TikTok’s shapeshifting filter is my nemesis

TikTok’s shapeshifting filter is my nemesis

The app’s new celebrity doppelganger feature keeps telling me I look like Matthew Morrison, and for that it must be stopped.

There is a new TikTok trend that’s supposed to tell you whether you look like a Barbie, a Bratz doll, or a fairy. The cartoon fairy, which I did not recognize at first, is apparently from an animated television show that my coworker Terry Nguyen informs me is called Winx Club and is about six fairy friends in a magical universe, and which Wikipedia tells me involves their boyfriends who do not have magical powers but do fight with lasers. It sounds fun!

Anyway, the way you find out whether you’re a Barbie, a Bratz doll, or a fairy is by using the Shapeshifting filter. It’s a new feature for US TikTok users that allows you to upload any photo that includes multiple people, and it’ll morph your face into whichever person it thinks you look most like. Some other popular iterations include grids of several characters from Harry Potter, the Marvel Cinematic Universe, or the Glee cast circa 2010.

In short, the Shapeshifting filter is a violent act, and it must be stopped. I, like you, love all those fun tools that tell you what celebrity or historical painting your face looks like. It’s human nature to delight in instances of unexpected familiarity — I once interviewed a psychologist who studies fame, and she said that the joy we receive from a celebrity sighting or recognizing an actor in a movie isn’t necessarily because we like that person, it’s because your brain is screaming, “You’ve seen that before!!!” and it rewards you with dopamine. (Which sort of explains the whole idea around getting famous “for doing nothing” on TikTok.)

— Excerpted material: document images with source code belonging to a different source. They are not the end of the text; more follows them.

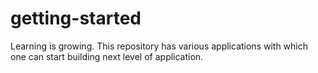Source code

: # getting-started

Learning is growing. This repository has various applications with which one can start building next level of application.
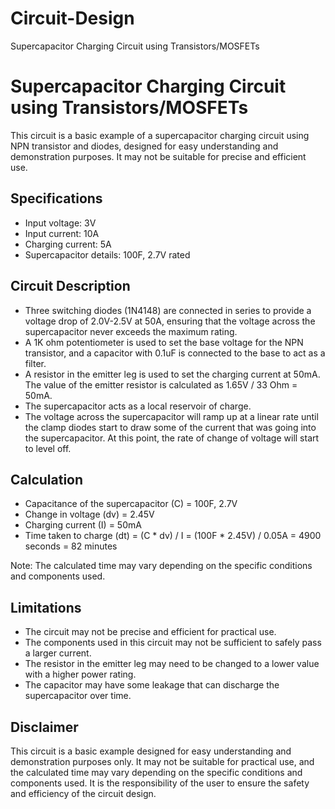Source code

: # Circuit-Design
Supercapacitor Charging Circuit using Transistors/MOSFETs


Supercapacitor Charging Circuit using Transistors/MOSFETs
=========================================================

This circuit is a basic example of a supercapacitor charging circuit using NPN transistor and diodes, designed for easy understanding and demonstration purposes. It may not be suitable for precise and efficient use.

Specifications
--------------
- Input voltage: 3V
- Input current: 10A
- Charging current: 5A
- Supercapacitor details: 100F, 2.7V rated

Circuit Description
-------------------
- Three switching diodes (1N4148) are connected in series to provide a voltage drop of 2.0V-2.5V at 50A, ensuring that the voltage across the supercapacitor never exceeds the maximum rating.
- A 1K ohm potentiometer is used to set the base voltage for the NPN transistor, and a capacitor with 0.1uF is connected to the base to act as a filter.
- A resistor in the emitter leg is used to set the charging current at 50mA. The value of the emitter resistor is calculated as 1.65V / 33 Ohm = 50mA.
- The supercapacitor acts as a local reservoir of charge.
- The voltage across the supercapacitor will ramp up at a linear rate until the clamp diodes start to draw some of the current that was going into the supercapacitor. At this point, the rate of change of voltage will start to level off.

Calculation
-----------
- Capacitance of the supercapacitor (C) = 100F, 2.7V
- Change in voltage (dv) = 2.45V
- Charging current (I) = 50mA
- Time taken to charge (dt) = (C * dv) / I = (100F * 2.45V) / 0.05A = 4900 seconds = 82 minutes

Note: The calculated time may vary depending on the specific conditions and components used.

Limitations
-----------
- The circuit may not be precise and efficient for practical use.
- The components used in this circuit may not be sufficient to safely pass a larger current.
- The resistor in the emitter leg may need to be changed to a lower value with a higher power rating.
- The capacitor may have some leakage that can discharge the supercapacitor over time.

Disclaimer
----------
This circuit is a basic example designed for easy understanding and demonstration purposes only. It may not be suitable for practical use, and the calculated time may vary depending on the specific conditions and components used. It is the responsibility of the user to ensure the safety and efficiency of the circuit design.
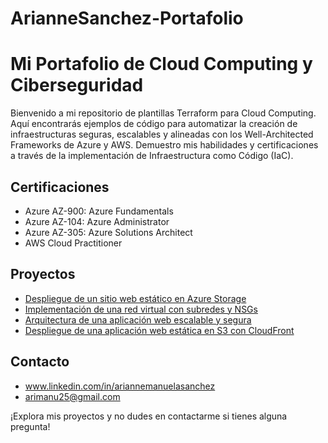 # ArianneSanchez-Portafolio
# Mi Portafolio de Cloud Computing y Ciberseguridad

Bienvenido a mi repositorio de plantillas Terraform para Cloud Computing. Aquí encontrarás ejemplos de código para automatizar la creación de infraestructuras seguras, escalables y alineadas con los Well-Architected Frameworks de Azure y AWS. Demuestro mis habilidades y certificaciones a través de la implementación de Infraestructura como Código (IaC).

## Certificaciones

* Azure AZ-900: Azure Fundamentals
* Azure AZ-104: Azure Administrator
* Azure AZ-305: Azure Solutions Architect
* AWS Cloud Practitioner

## Proyectos

* [Despliegue de un sitio web estático en Azure Storage](https://github.com/ArianneMSanchez/ArianneSanchez-Portafolio/blob/main/Despliegue%20de%20un%20sitio%20web%20est%C3%A1tico%20en%20Azure%20Storage%20(Plantilla%20Terraform)%20(AZ%20900-Website))
* [Implementación de una red virtual con subredes y NSGs](https://github.com/ArianneMSanchez/ArianneSanchez-Portafolio/blob/main/Implementaci%C3%B3n%20de%20una%20red%20virtual%20con%20subredes%20y%20NSGs%20(AZ%20104)%20(Network))
* [Arquitectura de una aplicación web escalable y segura](https://github.com/ArianneMSanchez/ArianneSanchez-Portafolio/blob/main/Arquitectura%20de%20una%20aplicaci%C3%B3n%20web%20escalable%20y%20segura%20%20(AZ%20305)%20(Webapp))
* [Despliegue de una aplicación web estática en S3 con CloudFront](https://github.com/ArianneMSanchez/ArianneSanchez-Portafolio/blob/main/Despliegue%20de%20una%20aplicaci%C3%B3n%20web%20est%C3%A1tica%20en%20S3%20con%20CloudFront%20(AWS%20CCP))


## Contacto

* www.linkedin.com/in/ariannemanuelasanchez
* arimanu25@gmail.com

¡Explora mis proyectos y no dudes en contactarme si tienes alguna pregunta!
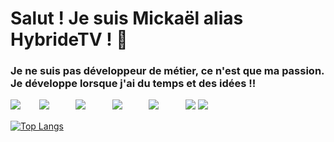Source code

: # Salut ! Je suis Mickaël alias HybrideTV ! 👋

### Je ne suis pas développeur de métier, ce n'est que ma passion. Je développe lorsque j'ai du temps et des idées !!

![](https://img.shields.io/badge/-Java-f6310e) ㅤㅤ![](https://img.shields.io/badge/-NodeJS-54e454)ㅤㅤㅤ ![](https://img.shields.io/badge/-HTML5-f6970e)ㅤㅤㅤ ![](https://img.shields.io/badge/-CSS-06ceff) ㅤㅤㅤ![](https://img.shields.io/badge/-PHP-7863de)ㅤㅤㅤ ![](https://img.shields.io/badge/-EJS-f6970e) ![](https://img.shields.io/badge/JavaScript-e0fa23)



[![Top Langs](https://github-readme-stats.vercel.app/api/top-langs/?username=HybrideTV&layout=compact)](https://github.com/anuraghazra/github-readme-stats)

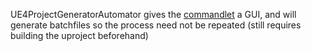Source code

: UE4ProjectGeneratorAutomator gives the [commandlet](https://github.com/Archengius/UE4GameProjectGenerator) a GUI, and will generate batchfiles so the process need not be repeated (still requires building the uproject beforehand)
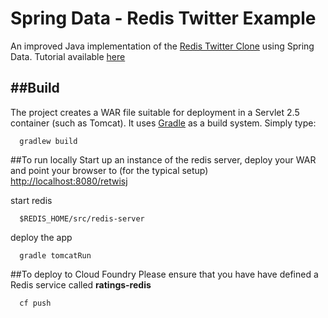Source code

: Spring Data - Redis Twitter Example
===================================

An improved Java implementation of the [Redis Twitter Clone](http://redis.io/topics/twitter-clone) using Spring Data. Tutorial available [here](http://static.springsource.org/spring-data/data-keyvalue/examples/retwisj/current/)


##Build
-----
The project creates a WAR file suitable for deployment in a Servlet 2.5 container (such as Tomcat). It uses [Gradle](http://gradle.org/) as a build system.
Simply type:

      gradlew build

##To run locally
Start up an instance of the redis server, deploy your WAR and point your browser to (for the typical setup) [http://localhost:8080/retwisj](http://localhost:8080/retwisj)

start redis

      $REDIS_HOME/src/redis-server

deploy the app

      gradle tomcatRun
      
##To deploy to Cloud Foundry
Please ensure that you have have defined a Redis service called **ratings-redis**

      cf push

But the Shapeshifting filter is a specific kind of terror, because the Shapeshifting filter is almost always wrong in the worst way possible. Say, for instance, you wanted to see which 2016 presidential candidate you looked like, and it keeps telling you that you look like Ted Cruz no matter how many different expressions you try. Or you’re a white woman trying to see which Kardashian sister you look like, but instead you end up as the little floating Kanye head. Or you’re trying to see which BTS member you are, but you’re the businessman the band is posing with. This filter isn’t just rude, it’s objectively bad: Several TV and film actors have tried the Shapeshifting filter on press photos of themselves and their castmates, and the filter reliably gets it wrong.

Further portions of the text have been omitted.